Der Welt-Detektiv Nr. 7
Der rote Fred
Verlagshaus für Volksliteratur und Kunst GmbH Berlin

1. Kapitel

Die verschwundene Millionärstochter

Das fünfstöckige Gebäude, das sich auf der rechten Seite des oberen Broadway erhob, wurde ausschließlich von der Stahl-Trust-Company bewohnt, deren Präsident Mr. Texer war. Es gab in New York wohl keinen Men­schen, der Texer nicht gekannt hätte, gehörte er doch zu denjenigen, die eine typisch amerikanische Karriere hinter sich hatten. Ein armseliger Schuhputzer – heute sechsfa­cher Millionär, wahrhaftig, das war ein Aufstieg, der allsei­tige Verwunderung erregte.

Die Tatsache, dass Texer, der heute im fünfzigsten Le­bensjahr stand, nicht durch seinen Reichtum stolz und übermütig geworden war, sondern sich ein einfaches, schlichtes Wesen bewahrt hatte, machte ihn in allen Krei­sen beliebt.

Umso größer war daher die Anteilnahme der New Yor­ker. als vor acht Tagen die Zeitungen in langen Spalten von der geheimnisvollen Entführung Miss Ellen Texers, der Tochter des Millionärs, berichteten. Ellen war des Präsi­denten einziges Kind, sein Stolz, sein Alles. Mit abgötti­scher Liebe hing er an der nun achtzehnjährigen Tochter, die einmal die Erbin seiner Millionen werden sollte. Jahr­ein, jahraus hatte er sie behütet und vor aller Unbill des Lebens bewahrt, um nun einsehen zu müssen, dass alles umsonst gewesen war.

Unbekannte Schurken hatten sein Kind entführt, und trotz aller Bemühungen der Detektivzentrale war es bisher nicht möglich gewesen, auch nur die geringste Spur der Verschwundenen zu entdecken.

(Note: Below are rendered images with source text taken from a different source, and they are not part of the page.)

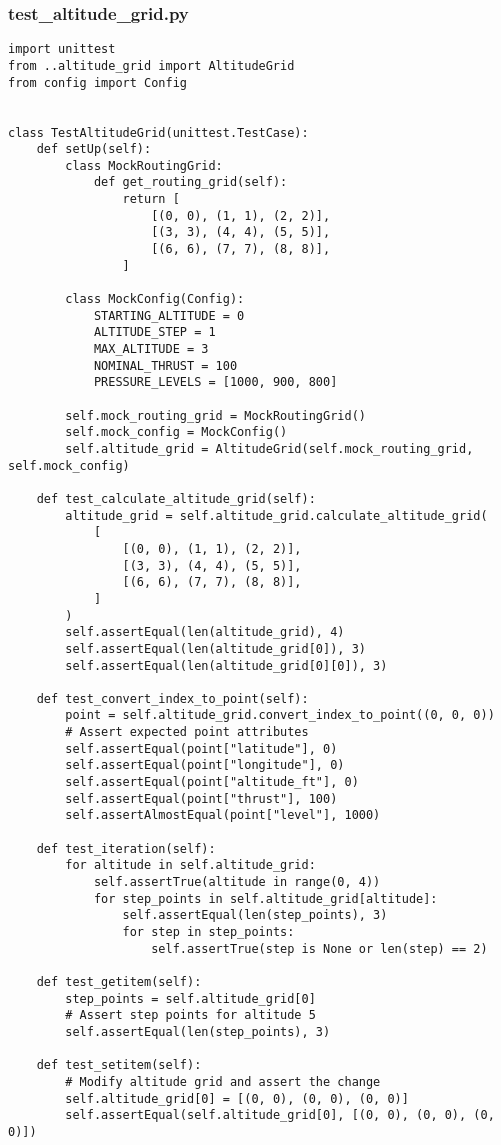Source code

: \subsubsection{test_altitude_grid.py}
\begin{verbatim}
import unittest
from ..altitude_grid import AltitudeGrid
from config import Config


class TestAltitudeGrid(unittest.TestCase):
    def setUp(self):
        class MockRoutingGrid:
            def get_routing_grid(self):
                return [
                    [(0, 0), (1, 1), (2, 2)],
                    [(3, 3), (4, 4), (5, 5)],
                    [(6, 6), (7, 7), (8, 8)],
                ]

        class MockConfig(Config):
            STARTING_ALTITUDE = 0
            ALTITUDE_STEP = 1
            MAX_ALTITUDE = 3
            NOMINAL_THRUST = 100
            PRESSURE_LEVELS = [1000, 900, 800]

        self.mock_routing_grid = MockRoutingGrid()
        self.mock_config = MockConfig()
        self.altitude_grid = AltitudeGrid(self.mock_routing_grid, self.mock_config)

    def test_calculate_altitude_grid(self):
        altitude_grid = self.altitude_grid.calculate_altitude_grid(
            [
                [(0, 0), (1, 1), (2, 2)],
                [(3, 3), (4, 4), (5, 5)],
                [(6, 6), (7, 7), (8, 8)],
            ]
        )
        self.assertEqual(len(altitude_grid), 4)
        self.assertEqual(len(altitude_grid[0]), 3)
        self.assertEqual(len(altitude_grid[0][0]), 3)

    def test_convert_index_to_point(self):
        point = self.altitude_grid.convert_index_to_point((0, 0, 0))
        # Assert expected point attributes
        self.assertEqual(point["latitude"], 0)
        self.assertEqual(point["longitude"], 0)
        self.assertEqual(point["altitude_ft"], 0)
        self.assertEqual(point["thrust"], 100)
        self.assertAlmostEqual(point["level"], 1000)

    def test_iteration(self):
        for altitude in self.altitude_grid:
            self.assertTrue(altitude in range(0, 4))
            for step_points in self.altitude_grid[altitude]:
                self.assertEqual(len(step_points), 3)
                for step in step_points:
                    self.assertTrue(step is None or len(step) == 2)

    def test_getitem(self):
        step_points = self.altitude_grid[0]
        # Assert step points for altitude 5
        self.assertEqual(len(step_points), 3)

    def test_setitem(self):
        # Modify altitude grid and assert the change
        self.altitude_grid[0] = [(0, 0), (0, 0), (0, 0)]
        self.assertEqual(self.altitude_grid[0], [(0, 0), (0, 0), (0, 0)])

\end{verbatim}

Das Personal der großen, prächtigen Villa, die Präsident Texer auf Coney Island bewohnte, sagte übereinstimmend aus, dass sich Miss Ellen an dem fraglichen Tag gegen zehn Uhr Vormittag in den Park begeben habe, um, wie sie es oft tat, auf dem kleinen See ein wenig zu rudern. Als sie nach zwei Stunden nicht zurückkehrte, wurde man unruhig und begann, nach ihr zu suchen. Aber wie man auch den Park, der rings von einer hohen Mauer umschlossen war, durchforschte, von Ellen fand sich keine Spur. Dafür trieb das Boot, das sie immer zum Rudern zu benutzen pflegte, steuerlos und leer in der Mitte des Sees.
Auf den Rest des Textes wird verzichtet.